Not only was she a little nutty, but stubborn and sometimes a handful. She could drive us a little crazy at times with her repetitive stories and how she treated her dogs like people, but she always told us how much she appreciated what we did for her. After every family dinner or event she would say, “Honest to God, I have the best family…” I knew she meant it to.

This past Mother’s Day, shortly after grandma turned 92, she said the same thing, but it had a different tone to it. A sense of finality, a sense that she knew this would be her last Mother’s Day. Something I had avoided thinking much about was suddenly so evident. We had all been blessed with her having a long healthy happy life, but now she was at the end of the road.

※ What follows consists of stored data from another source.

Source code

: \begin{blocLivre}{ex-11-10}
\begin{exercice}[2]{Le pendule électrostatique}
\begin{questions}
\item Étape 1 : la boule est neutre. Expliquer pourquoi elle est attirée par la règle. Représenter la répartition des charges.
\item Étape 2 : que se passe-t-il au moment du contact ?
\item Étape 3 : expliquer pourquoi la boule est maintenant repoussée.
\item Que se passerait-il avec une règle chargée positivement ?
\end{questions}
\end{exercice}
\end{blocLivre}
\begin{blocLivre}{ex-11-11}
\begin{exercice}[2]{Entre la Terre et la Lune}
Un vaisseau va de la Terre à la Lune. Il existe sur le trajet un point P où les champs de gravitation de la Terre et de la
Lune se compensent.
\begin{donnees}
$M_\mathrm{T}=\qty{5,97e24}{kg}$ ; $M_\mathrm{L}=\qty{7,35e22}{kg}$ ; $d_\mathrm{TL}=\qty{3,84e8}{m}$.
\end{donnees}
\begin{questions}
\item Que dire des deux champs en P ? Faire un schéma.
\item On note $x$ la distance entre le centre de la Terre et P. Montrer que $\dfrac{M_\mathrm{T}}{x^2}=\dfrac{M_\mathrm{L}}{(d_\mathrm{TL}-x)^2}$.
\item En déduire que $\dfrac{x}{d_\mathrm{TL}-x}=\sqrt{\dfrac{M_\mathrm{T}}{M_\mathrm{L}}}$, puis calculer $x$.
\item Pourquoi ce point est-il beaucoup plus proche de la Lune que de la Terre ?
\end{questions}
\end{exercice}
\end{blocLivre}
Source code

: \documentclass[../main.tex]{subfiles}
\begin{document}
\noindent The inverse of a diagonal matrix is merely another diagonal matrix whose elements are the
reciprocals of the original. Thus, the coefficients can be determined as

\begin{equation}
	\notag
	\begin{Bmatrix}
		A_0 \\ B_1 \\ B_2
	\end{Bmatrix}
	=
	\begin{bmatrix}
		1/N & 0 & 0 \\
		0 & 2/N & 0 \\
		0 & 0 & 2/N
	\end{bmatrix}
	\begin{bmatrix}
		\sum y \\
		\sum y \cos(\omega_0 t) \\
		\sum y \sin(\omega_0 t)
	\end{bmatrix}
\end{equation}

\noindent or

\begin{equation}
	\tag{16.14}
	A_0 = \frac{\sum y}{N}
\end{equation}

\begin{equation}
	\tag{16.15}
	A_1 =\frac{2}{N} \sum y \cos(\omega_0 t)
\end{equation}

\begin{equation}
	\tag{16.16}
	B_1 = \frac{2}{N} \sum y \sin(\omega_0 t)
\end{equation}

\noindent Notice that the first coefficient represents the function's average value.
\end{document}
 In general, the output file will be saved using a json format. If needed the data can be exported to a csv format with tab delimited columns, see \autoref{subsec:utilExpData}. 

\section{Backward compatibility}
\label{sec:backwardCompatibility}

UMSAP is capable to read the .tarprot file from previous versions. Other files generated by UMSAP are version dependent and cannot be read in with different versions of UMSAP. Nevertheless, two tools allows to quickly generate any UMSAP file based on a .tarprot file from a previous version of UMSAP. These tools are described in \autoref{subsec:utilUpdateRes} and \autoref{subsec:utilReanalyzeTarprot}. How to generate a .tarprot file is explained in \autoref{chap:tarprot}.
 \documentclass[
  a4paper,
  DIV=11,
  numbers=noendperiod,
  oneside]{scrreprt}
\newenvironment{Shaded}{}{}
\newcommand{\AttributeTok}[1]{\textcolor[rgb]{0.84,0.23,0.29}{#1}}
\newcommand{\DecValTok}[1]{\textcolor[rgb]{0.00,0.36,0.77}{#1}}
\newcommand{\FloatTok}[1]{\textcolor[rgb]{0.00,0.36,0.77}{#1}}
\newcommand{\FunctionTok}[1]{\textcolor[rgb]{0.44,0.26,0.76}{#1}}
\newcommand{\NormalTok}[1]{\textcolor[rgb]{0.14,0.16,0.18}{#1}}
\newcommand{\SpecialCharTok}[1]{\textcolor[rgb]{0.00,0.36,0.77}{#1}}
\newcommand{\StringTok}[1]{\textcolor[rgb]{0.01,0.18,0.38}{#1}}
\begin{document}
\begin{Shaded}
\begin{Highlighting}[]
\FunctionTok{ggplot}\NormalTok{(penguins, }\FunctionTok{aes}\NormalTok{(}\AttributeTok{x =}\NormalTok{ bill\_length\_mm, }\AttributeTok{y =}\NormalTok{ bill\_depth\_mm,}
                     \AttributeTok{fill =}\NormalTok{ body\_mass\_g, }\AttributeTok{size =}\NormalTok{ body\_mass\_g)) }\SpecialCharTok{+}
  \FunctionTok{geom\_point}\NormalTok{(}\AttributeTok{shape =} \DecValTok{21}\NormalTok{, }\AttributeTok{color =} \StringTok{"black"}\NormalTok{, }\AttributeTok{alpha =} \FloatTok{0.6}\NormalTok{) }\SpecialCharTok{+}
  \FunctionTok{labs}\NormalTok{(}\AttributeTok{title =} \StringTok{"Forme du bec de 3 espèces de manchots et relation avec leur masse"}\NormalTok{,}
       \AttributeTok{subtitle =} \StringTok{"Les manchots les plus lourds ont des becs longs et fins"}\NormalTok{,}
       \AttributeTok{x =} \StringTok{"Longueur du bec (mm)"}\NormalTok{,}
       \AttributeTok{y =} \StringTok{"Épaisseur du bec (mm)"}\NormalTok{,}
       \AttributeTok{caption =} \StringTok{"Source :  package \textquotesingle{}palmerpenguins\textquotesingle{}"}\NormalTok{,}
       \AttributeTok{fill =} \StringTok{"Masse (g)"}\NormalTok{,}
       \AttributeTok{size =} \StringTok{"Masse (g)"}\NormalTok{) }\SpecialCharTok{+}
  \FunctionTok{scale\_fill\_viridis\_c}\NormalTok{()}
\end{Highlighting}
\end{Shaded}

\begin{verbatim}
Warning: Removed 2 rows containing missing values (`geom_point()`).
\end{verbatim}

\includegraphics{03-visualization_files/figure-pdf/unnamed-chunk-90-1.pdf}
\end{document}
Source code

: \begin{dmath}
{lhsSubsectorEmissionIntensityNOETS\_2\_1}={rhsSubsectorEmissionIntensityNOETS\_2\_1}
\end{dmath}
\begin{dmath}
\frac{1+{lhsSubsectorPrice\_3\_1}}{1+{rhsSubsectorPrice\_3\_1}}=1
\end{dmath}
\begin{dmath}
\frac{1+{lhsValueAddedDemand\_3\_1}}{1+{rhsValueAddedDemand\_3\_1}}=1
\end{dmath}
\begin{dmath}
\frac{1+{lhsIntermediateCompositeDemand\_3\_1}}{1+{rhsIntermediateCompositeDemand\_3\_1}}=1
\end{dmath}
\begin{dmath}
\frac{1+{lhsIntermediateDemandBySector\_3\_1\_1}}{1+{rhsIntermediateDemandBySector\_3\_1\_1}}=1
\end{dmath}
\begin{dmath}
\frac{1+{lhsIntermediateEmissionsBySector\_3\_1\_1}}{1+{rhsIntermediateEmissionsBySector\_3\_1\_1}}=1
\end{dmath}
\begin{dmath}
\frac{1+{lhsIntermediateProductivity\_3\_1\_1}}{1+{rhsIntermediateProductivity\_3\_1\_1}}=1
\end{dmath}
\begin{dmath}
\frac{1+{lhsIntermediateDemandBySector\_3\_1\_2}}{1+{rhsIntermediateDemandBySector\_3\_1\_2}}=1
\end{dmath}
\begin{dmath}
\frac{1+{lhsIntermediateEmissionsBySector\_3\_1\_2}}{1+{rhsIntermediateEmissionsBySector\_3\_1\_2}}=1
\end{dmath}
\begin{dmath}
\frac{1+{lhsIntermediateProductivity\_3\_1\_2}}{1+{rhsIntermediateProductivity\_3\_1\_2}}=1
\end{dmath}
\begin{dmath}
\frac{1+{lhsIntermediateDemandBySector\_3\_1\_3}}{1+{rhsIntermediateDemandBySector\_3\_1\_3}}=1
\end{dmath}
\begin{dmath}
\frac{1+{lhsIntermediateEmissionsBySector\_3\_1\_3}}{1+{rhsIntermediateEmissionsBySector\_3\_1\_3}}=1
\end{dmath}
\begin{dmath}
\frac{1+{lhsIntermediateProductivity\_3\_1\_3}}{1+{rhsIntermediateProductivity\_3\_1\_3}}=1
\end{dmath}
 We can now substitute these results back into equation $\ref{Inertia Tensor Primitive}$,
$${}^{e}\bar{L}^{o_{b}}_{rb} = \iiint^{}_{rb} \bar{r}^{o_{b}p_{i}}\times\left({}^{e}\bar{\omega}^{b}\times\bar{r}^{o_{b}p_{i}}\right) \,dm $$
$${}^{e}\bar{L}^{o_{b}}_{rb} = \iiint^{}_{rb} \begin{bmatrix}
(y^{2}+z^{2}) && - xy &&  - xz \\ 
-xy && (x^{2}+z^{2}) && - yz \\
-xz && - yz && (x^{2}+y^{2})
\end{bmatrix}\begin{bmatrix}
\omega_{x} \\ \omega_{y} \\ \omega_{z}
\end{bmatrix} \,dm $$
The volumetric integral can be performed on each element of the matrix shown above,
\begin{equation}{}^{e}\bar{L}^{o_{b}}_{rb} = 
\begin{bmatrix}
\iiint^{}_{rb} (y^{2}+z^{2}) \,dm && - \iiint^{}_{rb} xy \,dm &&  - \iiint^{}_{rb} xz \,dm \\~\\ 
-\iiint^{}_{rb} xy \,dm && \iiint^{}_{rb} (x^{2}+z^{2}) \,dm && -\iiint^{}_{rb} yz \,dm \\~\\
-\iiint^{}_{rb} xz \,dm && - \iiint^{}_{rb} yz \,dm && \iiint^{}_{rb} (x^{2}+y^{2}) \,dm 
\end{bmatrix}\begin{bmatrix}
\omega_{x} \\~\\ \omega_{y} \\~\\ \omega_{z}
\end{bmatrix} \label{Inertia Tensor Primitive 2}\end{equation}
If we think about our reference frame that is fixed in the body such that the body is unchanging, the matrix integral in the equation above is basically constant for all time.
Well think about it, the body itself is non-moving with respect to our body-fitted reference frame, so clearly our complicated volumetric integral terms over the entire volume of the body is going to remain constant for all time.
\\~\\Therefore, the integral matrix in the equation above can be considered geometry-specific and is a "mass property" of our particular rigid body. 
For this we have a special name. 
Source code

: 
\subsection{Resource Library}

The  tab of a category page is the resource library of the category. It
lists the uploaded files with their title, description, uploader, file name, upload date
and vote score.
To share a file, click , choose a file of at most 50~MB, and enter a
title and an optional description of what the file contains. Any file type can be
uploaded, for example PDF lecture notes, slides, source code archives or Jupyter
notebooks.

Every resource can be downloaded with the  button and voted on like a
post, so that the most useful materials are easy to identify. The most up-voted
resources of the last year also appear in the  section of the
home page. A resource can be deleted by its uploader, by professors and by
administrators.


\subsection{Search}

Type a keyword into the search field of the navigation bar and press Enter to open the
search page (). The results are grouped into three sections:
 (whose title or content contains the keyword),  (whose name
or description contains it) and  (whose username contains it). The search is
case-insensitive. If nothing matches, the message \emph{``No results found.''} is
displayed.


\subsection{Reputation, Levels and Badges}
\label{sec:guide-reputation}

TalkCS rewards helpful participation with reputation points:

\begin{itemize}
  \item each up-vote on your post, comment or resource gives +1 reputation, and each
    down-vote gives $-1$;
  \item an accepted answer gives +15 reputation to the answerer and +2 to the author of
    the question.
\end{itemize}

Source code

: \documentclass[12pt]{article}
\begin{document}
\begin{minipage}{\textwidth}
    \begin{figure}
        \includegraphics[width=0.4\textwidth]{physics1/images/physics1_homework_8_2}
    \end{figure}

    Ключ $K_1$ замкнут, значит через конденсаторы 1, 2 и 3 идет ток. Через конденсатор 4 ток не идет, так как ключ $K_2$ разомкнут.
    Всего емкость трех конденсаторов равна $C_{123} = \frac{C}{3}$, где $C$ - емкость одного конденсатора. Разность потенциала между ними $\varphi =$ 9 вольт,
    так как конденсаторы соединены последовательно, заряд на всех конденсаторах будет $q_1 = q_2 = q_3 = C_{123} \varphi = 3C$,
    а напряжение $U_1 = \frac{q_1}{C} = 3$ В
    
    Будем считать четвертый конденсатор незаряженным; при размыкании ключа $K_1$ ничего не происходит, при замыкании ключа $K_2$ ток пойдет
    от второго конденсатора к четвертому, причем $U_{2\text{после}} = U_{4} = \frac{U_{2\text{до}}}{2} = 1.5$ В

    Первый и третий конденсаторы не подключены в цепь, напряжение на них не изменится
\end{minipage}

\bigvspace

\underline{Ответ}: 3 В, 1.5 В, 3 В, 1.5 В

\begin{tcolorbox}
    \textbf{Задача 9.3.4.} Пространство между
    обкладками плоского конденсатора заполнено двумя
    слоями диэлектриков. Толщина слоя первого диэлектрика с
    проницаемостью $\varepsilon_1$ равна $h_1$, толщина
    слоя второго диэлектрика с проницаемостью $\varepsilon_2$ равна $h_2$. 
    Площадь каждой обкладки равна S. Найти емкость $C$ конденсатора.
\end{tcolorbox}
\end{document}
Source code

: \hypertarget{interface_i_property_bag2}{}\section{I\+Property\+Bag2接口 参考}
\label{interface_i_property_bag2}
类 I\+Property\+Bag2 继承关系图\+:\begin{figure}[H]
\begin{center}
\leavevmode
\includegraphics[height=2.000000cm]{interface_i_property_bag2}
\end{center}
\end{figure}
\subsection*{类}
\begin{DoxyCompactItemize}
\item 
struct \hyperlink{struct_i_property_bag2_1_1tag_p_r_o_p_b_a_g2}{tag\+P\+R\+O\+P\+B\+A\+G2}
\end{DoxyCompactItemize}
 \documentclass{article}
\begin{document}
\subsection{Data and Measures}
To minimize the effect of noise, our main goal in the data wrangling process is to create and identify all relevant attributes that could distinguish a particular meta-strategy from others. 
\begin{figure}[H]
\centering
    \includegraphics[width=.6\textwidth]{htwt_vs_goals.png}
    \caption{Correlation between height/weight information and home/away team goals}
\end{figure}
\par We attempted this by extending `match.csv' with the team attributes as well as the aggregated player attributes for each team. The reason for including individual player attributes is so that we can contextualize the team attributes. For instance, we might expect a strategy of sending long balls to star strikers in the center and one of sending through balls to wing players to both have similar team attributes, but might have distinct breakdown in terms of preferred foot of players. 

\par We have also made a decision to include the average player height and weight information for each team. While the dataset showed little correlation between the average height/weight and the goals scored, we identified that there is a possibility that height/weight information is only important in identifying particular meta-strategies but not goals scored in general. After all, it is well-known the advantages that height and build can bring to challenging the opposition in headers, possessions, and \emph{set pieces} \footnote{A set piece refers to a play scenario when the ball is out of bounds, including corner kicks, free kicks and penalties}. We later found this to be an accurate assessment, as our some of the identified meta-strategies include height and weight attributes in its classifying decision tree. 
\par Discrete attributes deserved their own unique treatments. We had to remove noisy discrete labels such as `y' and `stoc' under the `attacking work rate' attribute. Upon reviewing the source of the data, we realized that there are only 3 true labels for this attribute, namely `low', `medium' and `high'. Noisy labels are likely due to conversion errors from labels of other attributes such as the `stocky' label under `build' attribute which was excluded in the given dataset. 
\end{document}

The past few months had been very difficult for grandma as her health declined. A major surgery followed by weeks of physical therapy had finally taken it’s toll. We all knew the time to say good bye was fast approaching.

Two and half weeks later, grandma passed away peacefully with family by her side. I feel absolutely blessed to have had her be such a big part of my life for so long, but saying good bye is never easy no matter what the circumstances are.

I do believe she is in a better place and is reunited with my grandpa and all her other friends and family. I know that she will now look down on me from above and give me comfort.

I love you grandma, and this little sh*t @ss will really miss you.

2 thoughts on “#1 GRANDMA

  1. Wonderfully said, Matt. Deepest sympathies, and you’re right, she always loved her KFC and her dogs. Also right that she’s reunited with family and certainly smiling down on her “sh*t @ss” and his expanding family.